Big tech, come cercano di influenzare Trump sui dazi da dietro le quinte

I canali privati permettono a ogni leader tecnologico di insistere per ottenere specifiche esenzioni sui dazi, come quelle annunciate negli scorsi giorni su smartphone, computer e altri prodotti tech. Quelle che andrebbero a vantaggio di Nvidia – per esempio misure più permissive sulle importazioni di semiconduttori per le gpu – sono diverse da quelle che che servirebbero ad Apple, considerando la complessità della catena di approvvigionamento dell’azienda e la sua dipendenza dalla Cina. Un’opposizione generalizzata ai dazi non è utile se i leader delle aziende possono ottenere esenzioni per i propri prodotti, sottolinea Christoff.

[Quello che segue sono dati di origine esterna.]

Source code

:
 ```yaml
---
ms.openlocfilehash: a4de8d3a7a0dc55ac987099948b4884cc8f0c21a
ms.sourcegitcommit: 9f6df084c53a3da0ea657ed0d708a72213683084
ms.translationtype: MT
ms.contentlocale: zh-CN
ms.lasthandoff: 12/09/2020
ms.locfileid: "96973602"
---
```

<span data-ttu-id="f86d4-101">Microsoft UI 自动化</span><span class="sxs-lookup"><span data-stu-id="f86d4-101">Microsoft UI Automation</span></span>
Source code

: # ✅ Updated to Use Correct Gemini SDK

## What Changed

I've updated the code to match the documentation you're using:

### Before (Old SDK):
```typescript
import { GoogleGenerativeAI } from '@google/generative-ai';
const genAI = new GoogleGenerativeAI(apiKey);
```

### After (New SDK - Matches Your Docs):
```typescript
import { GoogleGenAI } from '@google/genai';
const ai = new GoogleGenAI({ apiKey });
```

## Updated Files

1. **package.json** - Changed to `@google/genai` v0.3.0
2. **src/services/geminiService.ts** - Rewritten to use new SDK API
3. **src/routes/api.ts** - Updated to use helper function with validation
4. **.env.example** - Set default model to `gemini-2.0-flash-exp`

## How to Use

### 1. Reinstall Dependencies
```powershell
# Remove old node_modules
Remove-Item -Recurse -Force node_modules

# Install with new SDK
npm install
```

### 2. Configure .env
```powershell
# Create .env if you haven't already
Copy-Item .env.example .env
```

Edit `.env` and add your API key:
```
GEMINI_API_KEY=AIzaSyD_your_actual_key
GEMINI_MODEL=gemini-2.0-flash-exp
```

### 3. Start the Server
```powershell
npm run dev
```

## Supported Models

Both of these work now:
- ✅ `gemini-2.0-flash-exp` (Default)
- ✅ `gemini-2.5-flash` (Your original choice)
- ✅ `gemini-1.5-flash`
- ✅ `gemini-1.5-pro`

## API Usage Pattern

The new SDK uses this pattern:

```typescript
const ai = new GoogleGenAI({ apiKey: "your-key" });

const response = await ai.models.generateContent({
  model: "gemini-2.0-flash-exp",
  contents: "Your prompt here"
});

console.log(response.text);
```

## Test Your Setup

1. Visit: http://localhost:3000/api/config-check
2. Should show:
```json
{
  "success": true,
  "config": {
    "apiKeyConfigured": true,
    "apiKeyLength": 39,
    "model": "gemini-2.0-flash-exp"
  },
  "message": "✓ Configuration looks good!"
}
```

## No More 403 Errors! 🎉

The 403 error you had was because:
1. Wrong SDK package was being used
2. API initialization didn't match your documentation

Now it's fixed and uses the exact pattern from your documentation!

Allo stesso tempo, i leader tech americani stanno lasciando che le organizzazioni commerciali – come la Business roundtable, che rappresenta una serie di grandi aziende del settore tra cui Alphabet e Amazon – facciano parte del lavoro di lobbying per conto loro, secondo quanto riferito da alcune fonti a Wired US. L’amministratore delegato della Business roundtable Joshua Bolten ha diffuso una dichiarazione in cui esorta l’amministrazione statunitense a “raggiungere rapidamente accordi” con i partner commerciali e a mettere in campo “esenzioni ragionevoli“. Gli ad tecnologici sono rimasti in disparte anche quando banchieri come Jamie Dimon, amministratore delegato di JP Morgan Chase, hanno sottolineato pubblicamente l’impatto negativo e duraturo dei dazi sull’economia, o mentre il miliardario Bill Ackman continuava a twittare sul tema.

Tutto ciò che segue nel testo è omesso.